# Problem
Take every line containing "exceptional" out of the records.

___ Exercise materials ___

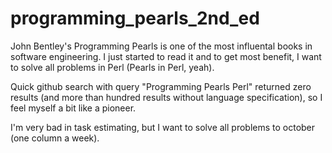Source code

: # programming_pearls_2nd_ed
John Bentley's Programming Pearls is one of the most influental books in software engineering. 
I just started to read it and to get most benefit, I want to solve all problems in Perl (Pearls in Perl, yeah).

Quick github search with query "Programming Pearls Perl" returned zero results (and more than hundred results without language specification), so I feel myself a bit like a pioneer.

I'm very bad in task estimating, but I want to solve all problems to october (one column a week).
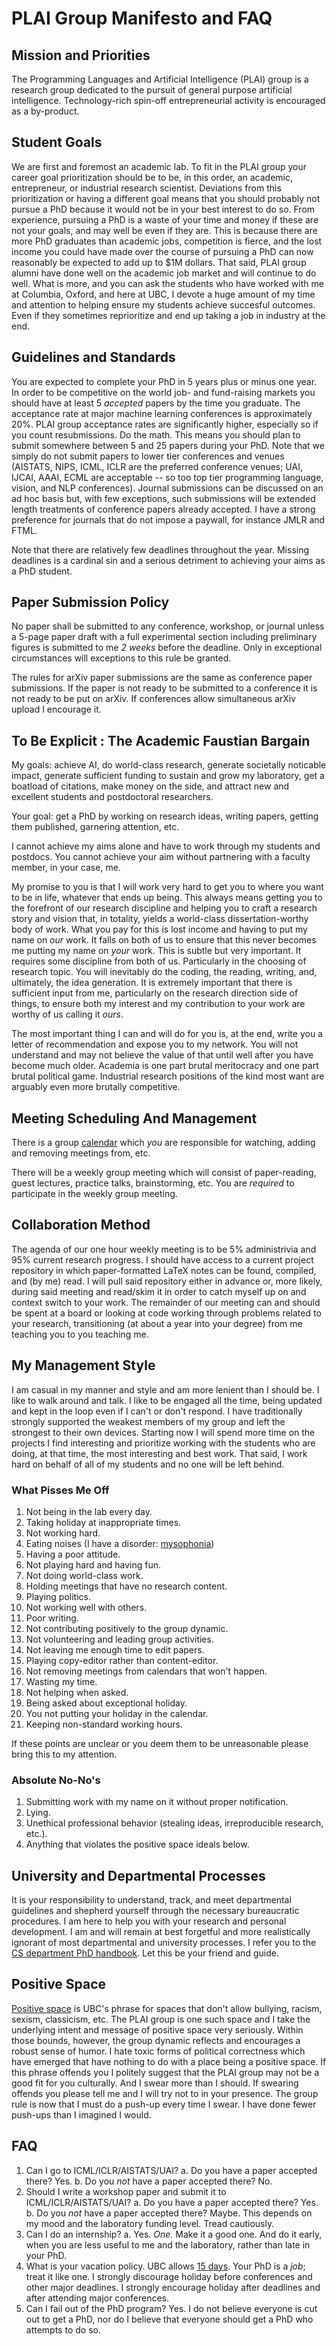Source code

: # PLAI Group Manifesto and FAQ

## Mission and Priorities

The Programming Languages and Artificial Intelligence (PLAI) group is a research group dedicated to the pursuit of general purpose artificial intelligence.  Technology-rich spin-off entrepreneurial activity is encouraged as a by-product.  

## Student Goals

We are first and foremost an academic lab.  To fit in the PLAI group your career goal prioritization should be to be, in this order, an academic, entrepreneur, or industrial research scientist.  Deviations from this prioritization or having a different goal means that you should probably not pursue a PhD because it would not be in your best interest to do so.  From experience, pursuing a PhD is a waste of your time and money if these are not your goals, and may well be even if they are.  This is because there are more PhD graduates than academic jobs, competition is fierce, and the lost income you could have made over the course of pursuing a PhD can now reasonably be expected to add up to $1M dollars.  That said, PLAI group alumni have done well on the academic job market and will continue to do well.  What is more, and you can ask the students who have worked with me at Columbia, Oxford, and here at UBC, I devote a huge amount of my time and attention to helping ensure my students achieve succesful outcomes.  Even if they sometimes reprioritize and end up taking a job in industry at the end.

## Guidelines and Standards

You are expected to complete your PhD in 5 years plus or minus one year.  In order to be competitive on the world job- and fund-raising markets you should have at least 5 _accepted_ papers by the time you graduate.  The acceptance rate at major machine learning conferences is approximately 20%.  PLAI group acceptance rates are significantly higher, especially so if you count resubmissions.  Do the math.  This means you should plan to submit somewhere between 5 and 25 papers during your PhD.  Note that we simply do not submit papers to lower tier conferences and venues (AISTATS, NIPS, ICML, ICLR are the preferred conference venues; UAI, IJCAI, AAAI, ECML are acceptable -- so too top tier programming language, vision, and NLP conferences).  Journal submissions can be discussed on an ad hoc basis but, with few exceptions, such submissions will be extended length treatments of conference papers already accepted.  I have a strong preference for journals that do not impose a paywall, for instance JMLR and FTML.

Note that there are relatively few deadlines throughout the year.  Missing deadlines is a cardinal sin and a serious detriment to achieving your aims as a PhD student.

## Paper Submission Policy

No paper shall be submitted to any conference, workshop, or journal unless a 5-page paper draft with a full experimental section including preliminary figures is submitted to me _2 weeks_ before the deadline.  Only in exceptional circumstances will exceptions to this rule be granted.

The rules for arXiv paper submissions are the same as conference paper submissions.  If the paper is not ready to be submitted to a conference it is not ready to be put on arXiv.  If conferences allow simultaneous arXiv upload I encourage it.

## To Be Explicit : The Academic Faustian Bargain

My goals: achieve AI, do world-class research, generate societally noticable impact, generate sufficient funding to sustain and grow my laboratory, get a boatload of citations, make money on the side, and attract new and excellent students and postdoctoral researchers.

Your goal: get a PhD by working on research ideas, writing papers, getting them published, garnering attention, etc.

I cannot achieve my aims alone and have to work through my students and postdocs.  You cannot achieve your aim without partnering with a faculty member, in your case, me.

My promise to you is that I will work very hard to get you to where you want to be in life, whatever that ends up being.  This always means getting you to the forefront of our research discipline and helping you to craft a research story and vision that, in totality, yields a world-class dissertation-worthy body of work.  What you pay for this is lost income and having to put my name on _our_ work.  It falls on both of us to ensure that this never becomes me putting my name on _your_ work.  This is subtle but very important.  It requires some discipline from both of us.  Particularly in the choosing of research topic.  You will inevitably do the coding, the reading, writing, and, ultimately, the idea generation.  It is extremely important that there is sufficient input from me, particularly on the research direction side of things, to ensure both my interest and my contribution to your work are worthy of us calling it _ours_.  

The most important thing I can and will do for you is, at the end, write you a letter of recommendation and expose you to my network.  You will not understand and may not believe the value of that until well after you have become much older.  Academia is one part brutal meritocracy and one part brutal political game.  Industrial research positions of the kind most want are arguably even more brutally competitive.  

## Meeting Scheduling And Management

There is a group [calendar](https://calendar.google.com/calendar/ical/k4jgdu3ee4o7mi9ef8dbkrdnj0%40group.calendar.google.com/private-818c0ce15bc18c1bcac1f3cb4d98f93b/basic.ics) which _you_ are responsible for watching, adding and removing meetings from, etc.

There will be a weekly group meeting which will consist of paper-reading, guest lectures, practice talks, brainstorming, etc.  You are _required_ to participate in the weekly group meeting.

## Collaboration Method

The agenda of our one hour weekly meeting is to be 5% administrivia and 95% current research progress.  I should have access to a current project repository in which paper-formatted LaTeX notes can be found, compiled, and (by me) read.  I will pull said repository either in advance or, more likely, during said meeting and read/skim it in order to catch myself up on and context switch to your work.  The remainder of our meeting can and should be spent at a board or looking at code working through problems related to your research, transitioning (at about a year into your degree) from me teaching you to you teaching me. 

## My Management Style

I am casual in my manner and style and am more lenient than I should be.  I like to walk around and talk.  I like to be engaged all the time, being updated and kept in the loop even if I can't or don't respond.  I have traditionally strongly supported the weakest members of my group and left the strongest to their own devices.  Starting now I will spend more time on the projects I find interesting and prioritize working with the students who are doing, at that time, the most interesting and best work.  That said, I work hard on behalf of all of my students and no one will be left behind.

### What Pisses Me Off

1. Not being in the lab every day.
2. Taking holiday at inappropriate times.
3. Not working hard.
4. Eating noises (I have a disorder: [mysophonia](https://en.wikipedia.org/wiki/Misophonia)) 
5. Having a poor attitude.
6. Not playing hard and having fun.
7. Not doing world-class work.
8. Holding meetings that have no research content.
9. Playing politics.
10. Not working well with others.
11. Poor writing.
12. Not contributing positively to the group dynamic.
13. Not volunteering and leading group activities.
14. Not leaving me enough time to edit papers.
15. Playing copy-editor rather than content-editor.
16. Not removing meetings from calendars that won't happen.
17. Wasting my time.
18. Not helping when asked.
19. Being asked about exceptional holiday.
20. You not putting your holiday in the calendar.
21. Keeping non-standard working hours.

If these points are unclear or you deem them to be unreasonable please bring this to my attention.

### Absolute No-No's

1. Submitting work with my name on it without proper notification.    
2. Lying.
3. Unethical professional behavior (stealing ideas, irreproducible research, etc.).
4. Anything that violates the positive space ideals below.

## University and Departmental Processes

It is your responsibility to understand, track, and meet departmental guidelines and shepherd yourself through the necessary bureaucratic procedures.  I am here to help you with your research and personal development.  I am and will remain at best forgetful and more realistically ignorant of most departmental and university processes.  I refer you to the [CS department PhD handbook](https://www.cs.ubc.ca/students/grad/policies/grad-handbook/phd-program).  Let this be your friend and guide.

## Positive Space

[Positive space](http://positivespace.ubc.ca/) is UBC's phrase for spaces that don't allow bullying, racism, sexism, classicism, etc.  The PLAI group is one such space and I take the underlying intent and message of positive space very seriously.  Within those bounds, however, the group dynamic reflects and encourages a robust sense of humor.  I hate toxic forms of political correctness which have emerged that have nothing to do with a place being a positive space.  If this phrase offends you I politely suggest that the PLAI group may not be a good fit for you culturally.  And I swear more than I should.  If swearing offends you please tell me and I will try not to in your presence.  The group rule is now that I must do a push-up every time I swear.  I have done fewer push-ups than I imagined I would.

## FAQ

1. Can I go to ICML/ICLR/AISTATS/UAI?
    a. Do you have a paper accepted there?  Yes.
    b. Do you _not_ have a paper accepted there?  No.
2. Should I write a workshop paper and submit it to ICML/ICLR/AISTATS/UAI?
    a. Do you have a paper accepted there?  Yes.
    b. Do you _not_ have a paper accepted there?  Maybe.  This depends on my mood and the laboratory funding level.  Tread cautiously.
3. Can I do an internship?
    a. Yes.  _One._  Make it a good one.  And do it early, when you are less useful to me and the laboratory, rather than late in your PhD.
4. What is your vacation policy.
    UBC allows [15 days](https://www.grad.ubc.ca/current-students/managing-your-program/graduate-student-vacation-policy).  Your PhD is a _job_; treat it like one.  I strongly discourage holiday before conferences and other major deadlines.  I strongly encourage holiday after deadlines and after attending major conferences.  
5. Can I fail out of the PhD program?
  Yes.  I do not believe everyone is cut out to get a PhD, nor do I believe that everyone should get a PhD who attempts to do so.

___

# Output for this task
No paper shall be submitted to any conference, workshop, or journal unless a 5-page paper draft with a full experimental section including preliminary figures is submitted to me _2 weeks_ before the deadline.  Only in exceptional circumstances will exceptions to this rule be granted.
19. Being asked about exceptional holiday.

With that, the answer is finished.